Problem to solve → If a line in the entries contains the word "Sleepsort", list it.

Data under study →
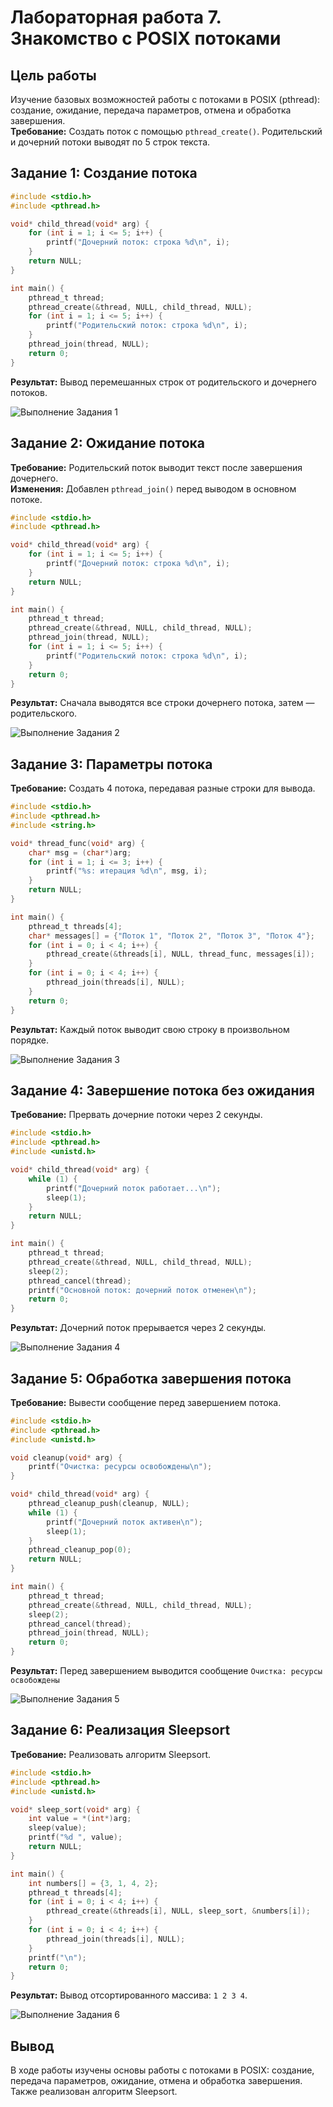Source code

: # Лабораторная работа 7. Знакомство с POSIX потоками
## Цель работы
Изучение базовых возможностей работы с потоками в POSIX (pthread): создание, ожидание, передача параметров, отмена и обработка завершения.  
**Требование:** Создать поток с помощью `pthread_create()`. Родительский и дочерний потоки выводят по 5 строк текста.  
## Задание 1: Создание потока
```c
#include <stdio.h>
#include <pthread.h>

void* child_thread(void* arg) {
    for (int i = 1; i <= 5; i++) {
        printf("Дочерний поток: строка %d\n", i);
    }
    return NULL;
}

int main() {
    pthread_t thread;
    pthread_create(&thread, NULL, child_thread, NULL);    
    for (int i = 1; i <= 5; i++) {
        printf("Родительский поток: строка %d\n", i);
    }    
    pthread_join(thread, NULL);
    return 0;
}
```
**Результат:**
Вывод перемешанных строк от родительского и дочернего потоков.  
  
![Выполнение Задания 1](img/p1.png)

## Задание 2: Ожидание потока
**Требование:** Родительский поток выводит текст после завершения дочернего.  
**Изменения:** Добавлен `pthread_join()` перед выводом в основном потоке.  
```c
#include <stdio.h>
#include <pthread.h>

void* child_thread(void* arg) {
    for (int i = 1; i <= 5; i++) {
        printf("Дочерний поток: строка %d\n", i);
    }
    return NULL;
}

int main() {
    pthread_t thread;
    pthread_create(&thread, NULL, child_thread, NULL);   
    pthread_join(thread, NULL);    
    for (int i = 1; i <= 5; i++) {
        printf("Родительский поток: строка %d\n", i);
    }  
    return 0;
}
```
**Результат:**
Сначала выводятся все строки дочернего потока, затем — родительского.  

![Выполнение Задания 2](img/p2.png)

## Задание 3: Параметры потока
**Требование:** Создать 4 потока, передавая разные строки для вывода.
```c
#include <stdio.h>
#include <pthread.h>
#include <string.h>

void* thread_func(void* arg) {
    char* msg = (char*)arg;
    for (int i = 1; i <= 3; i++) {
        printf("%s: итерация %d\n", msg, i);
    }
    return NULL;
}

int main() {
    pthread_t threads[4];
    char* messages[] = {"Поток 1", "Поток 2", "Поток 3", "Поток 4"};   
    for (int i = 0; i < 4; i++) {
        pthread_create(&threads[i], NULL, thread_func, messages[i]);
    }  
    for (int i = 0; i < 4; i++) {
        pthread_join(threads[i], NULL);
    }  
    return 0;
}
```
**Результат:**
Каждый поток выводит свою строку в произвольном порядке.

![Выполнение Задания 3](img/p3.png)

## Задание 4: Завершение потока без ожидания
**Требование:** Прервать дочерние потоки через 2 секунды.
```c
#include <stdio.h>
#include <pthread.h>
#include <unistd.h>

void* child_thread(void* arg) {
    while (1) {
        printf("Дочерний поток работает...\n");
        sleep(1);
    }
    return NULL;
}

int main() {
    pthread_t thread;
    pthread_create(&thread, NULL, child_thread, NULL);    
    sleep(2);
    pthread_cancel(thread);
    printf("Основной поток: дочерний поток отменен\n"); 
    return 0;
}
```
**Результат:**
Дочерний поток прерывается через 2 секунды.

![Выполнение Задания 4](img/p4.png)

## Задание 5: Обработка завершения потока
**Требование:** Вывести сообщение перед завершением потока.
```c
#include <stdio.h>
#include <pthread.h>
#include <unistd.h>

void cleanup(void* arg) {
    printf("Очистка: ресурсы освобождены\n");
}

void* child_thread(void* arg) {
    pthread_cleanup_push(cleanup, NULL);
    while (1) {
        printf("Дочерний поток активен\n");
        sleep(1);
    }
    pthread_cleanup_pop(0);
    return NULL;
}

int main() {
    pthread_t thread;
    pthread_create(&thread, NULL, child_thread, NULL); 
    sleep(2);
    pthread_cancel(thread);
    pthread_join(thread, NULL);
    return 0;
}
```
**Результат:**
Перед завершением выводится сообщение `Очистка: ресурсы освобождены`

![Выполнение Задания 5](img/p5.png)

## Задание 6: Реализация Sleepsort
**Требование:** Реализовать алгоритм Sleepsort.
```c
#include <stdio.h>
#include <pthread.h>
#include <unistd.h>

void* sleep_sort(void* arg) {
    int value = *(int*)arg;
    sleep(value);
    printf("%d ", value);
    return NULL;
}

int main() {
    int numbers[] = {3, 1, 4, 2};
    pthread_t threads[4];
    for (int i = 0; i < 4; i++) {
        pthread_create(&threads[i], NULL, sleep_sort, &numbers[i]);
    }
    for (int i = 0; i < 4; i++) {
        pthread_join(threads[i], NULL);
    }
    printf("\n");
    return 0;
}
```
**Результат:**
Вывод отсортированного массива: `1 2 3 4`.

![Выполнение Задания 6](img/p6.png)

## Вывод 
В ходе работы изучены основы работы с потоками в POSIX: создание, передача параметров, ожидание, отмена и обработка завершения. Также реализован алгоритм Sleepsort.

Answer space →
## Задание 6: Реализация Sleepsort
**Требование:** Реализовать алгоритм Sleepsort.
В ходе работы изучены основы работы с потоками в POSIX: создание, передача параметров, ожидание, отмена и обработка завершения. Также реализован алгоритм Sleepsort.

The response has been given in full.